Kita perlu belajar dengan bangsa lain. Salah satunya Jepang, luas negaranya jauh lebih kecil dari negara kita. Akan tetapi Jepang bisa lebih maju dari kita, perkembangan ilmu pengetahuan dan teknologi sangat pesat di sana. Dan itu semua tidak lepas dari tradisi membaca yang menjadi bagian yang tak terpisahkan dari kehidupan orang Jepang.
Menurut cerita, setelah hancur dalam Perang Dunia II, Jepang segera bangkit. Yang dilakukan pemerintahnya adalah mengumpulkan guru-guru dan para cerdik cendekia dan memerintahkan mereka untuk menerbitkan buku-buku secara masal, termasuk terjemahan dari berbagai literatur dunia. Buku-buku yang diterbitkan meliputi sastra, ekonomi, politik, teknik, ilmu dasar, aplikasi, teknologi hingga filsafat.
Nah pertanyaannya adalah apakah dari para calon pemimpin kita nanti ada yang mempunyai track record tradisi baca yang kuat atau tidak.
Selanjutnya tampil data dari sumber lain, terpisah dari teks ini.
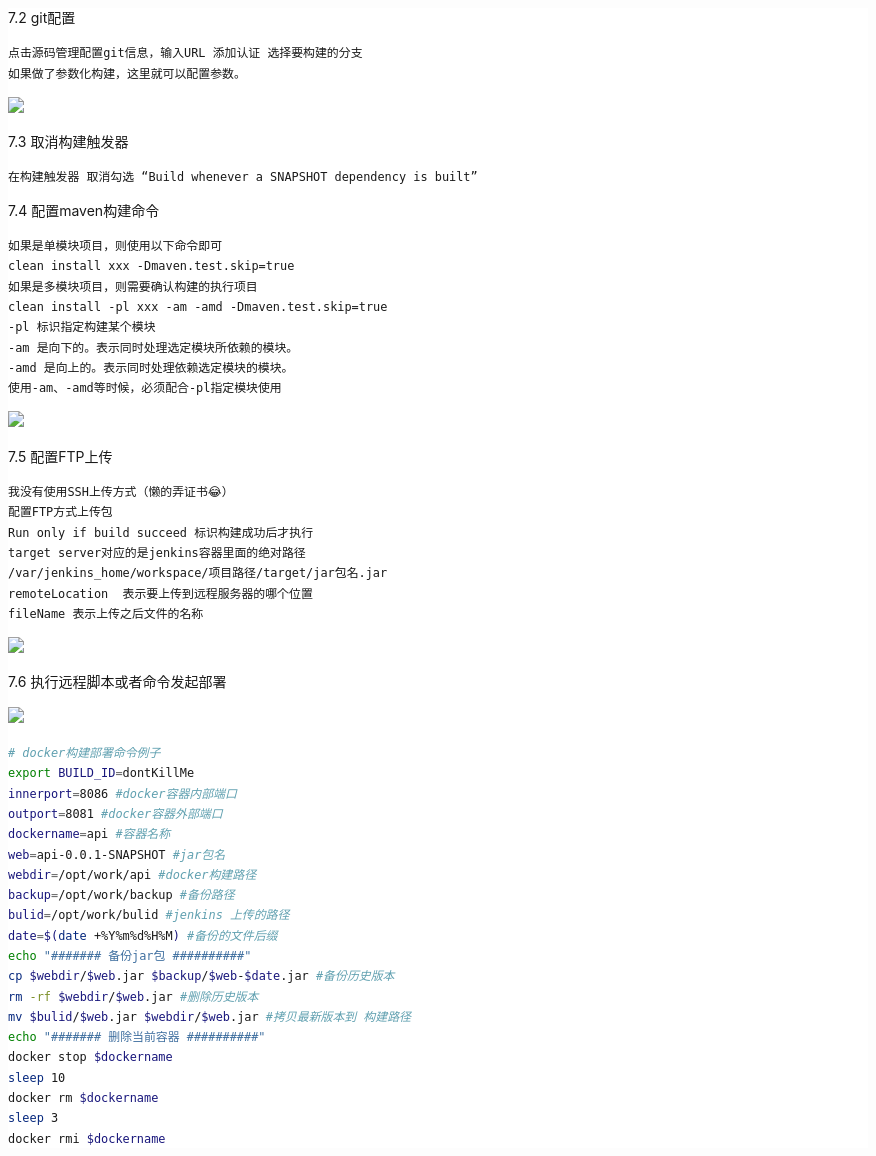 7.2 git配置

```
点击源码管理配置git信息，输入URL 添加认证 选择要构建的分支
如果做了参数化构建，这里就可以配置参数。
```

<img src="http://images.yueshuge.cn:9000/images/jenkins/image-20220419181923115.png" class="imgcss" width="70%">

7.3 取消构建触发器

```
在构建触发器 取消勾选 “Build whenever a SNAPSHOT dependency is built”
```

7.4 配置maven构建命令

```
如果是单模块项目，则使用以下命令即可
clean install xxx -Dmaven.test.skip=true
如果是多模块项目，则需要确认构建的执行项目
clean install -pl xxx -am -amd -Dmaven.test.skip=true
-pl 标识指定构建某个模块
-am 是向下的。表示同时处理选定模块所依赖的模块。
-amd 是向上的。表示同时处理依赖选定模块的模块。
使用-am、-amd等时候，必须配合-pl指定模块使用
```

<img src="http://images.yueshuge.cn:9000/images/jenkins/image-20220425145243439.png" class="imgcss" width="70%">

7.5 配置FTP上传

```
我没有使用SSH上传方式（懒的弄证书😂）
配置FTP方式上传包
Run only if build succeed 标识构建成功后才执行
target server对应的是jenkins容器里面的绝对路径
/var/jenkins_home/workspace/项目路径/target/jar包名.jar
remoteLocation  表示要上传到远程服务器的哪个位置
fileName 表示上传之后文件的名称
```

<img src="http://images.yueshuge.cn:9000/images/jenkins/image-20220425150659343.png" class="imgcss" width="70%">

7.6 执行远程脚本或者命令发起部署

<img src="http://images.yueshuge.cn:9000/images/jenkins/image-20220425151109499.png" class="imgcss" width="70%">

```sh
# docker构建部署命令例子
export BUILD_ID=dontKillMe 
innerport=8086 #docker容器内部端口
outport=8081 #docker容器外部端口
dockername=api #容器名称
web=api-0.0.1-SNAPSHOT #jar包名
webdir=/opt/work/api #docker构建路径
backup=/opt/work/backup #备份路径
bulid=/opt/work/bulid #jenkins 上传的路径
date=$(date +%Y%m%d%H%M) #备份的文件后缀
echo "####### 备份jar包 ##########"
cp $webdir/$web.jar $backup/$web-$date.jar #备份历史版本
rm -rf $webdir/$web.jar #删除历史版本
mv $bulid/$web.jar $webdir/$web.jar #拷贝最新版本到 构建路径
echo "####### 删除当前容器 ##########"
docker stop $dockername
sleep 10
docker rm $dockername
sleep 3
docker rmi $dockername
```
Karena kalau kita ingin belajar bagaimana Jepang maju, kita harus mempunyai pemimpin yang mempunyai komitmen terhadap tradisi baca. Tanpa itu, untuk memajukan bangsa ini, apalagi mensejajarkan diri dengan bangsa maju lainnya tentu masih membutuhkan waktu puluhan tahun lamanya.
Pemimpin dan buku
Bukan hal yang utopis, kalau dikatakan buku menjadi bagian yang tak terpisahkan dari kehidupan seorang pemimpin. Karena kalau kita membaca sejarah, akan kita ketemukan profile pemimpin yang mencintai buku. Bahkan sampai mendirikan perpustakaan yang megah untuk tempat buku-bukunya itu.
Di Spanyol misalnya, pernah hidup seorang pemimpin yang bernama Al-Hakam II, ia adalah khalifah ke-9 pemerintahan bani Umayyah. Ia adalah salah seorang pemimpin yang mencintai buku, wujud kecintaannya itu ia wujudkan dengan mendirikan perpustakaan di Cordova dengan koleksinya sebanyak 400.000 buku. Bahkan pada masa pemerintahannya itu, ia memerintahkan para intelektual juga para pejabat untuk berkeliling ke seluruh penjuru negeri Islam untuk mendapatkan manuskrip-manuskrip dan mengkopinya. (Laode M Kamaluddin dan A. Mujib El Syirazi: 2012, 155)
Dan ternyata sejarah menampakkan fakta menarik. Bahwa puncak kemajuan suatu bangsa itu ketika berada di bawah pemerintahan seorang pemimpin yang mempunyai komitmen terhadap tradisi baca masyarakatnya. Karena dengan cakupan buku yang melimpah ruah itu mendorong masyarakat untuk membaca. Kemudian muncul kreatifitas dan penemuan baru bagi perkembangan ilmu pengetahuan bangsa yang bersangkutan.
Ketika perut lapar, perlu makan. Ketika pikiran kosong perlu diisi dengan pengetahuan. Kebutuhan perut memang penting, tapi kebutuhan mencerdaskan pikiran tak kalah pentingnya. Karena bangsa yang cerdas akan bisa mengurus bangsanya sendiri. Seberapa pun kayanya suatu bangsa, kalau tidak cerdas maka akan terus diurus oleh bangsa lain.
Bukankah kita tak rela bangsa kita terus berada dicengkraman bangsa lain karena kita tak pandai mengurus diri. Maka mari kita menanti dengan jeli sosok pemimpin yang berkomitmen mencerdaskan rakyatnya dengan kebijakan mentradisikan baca buku.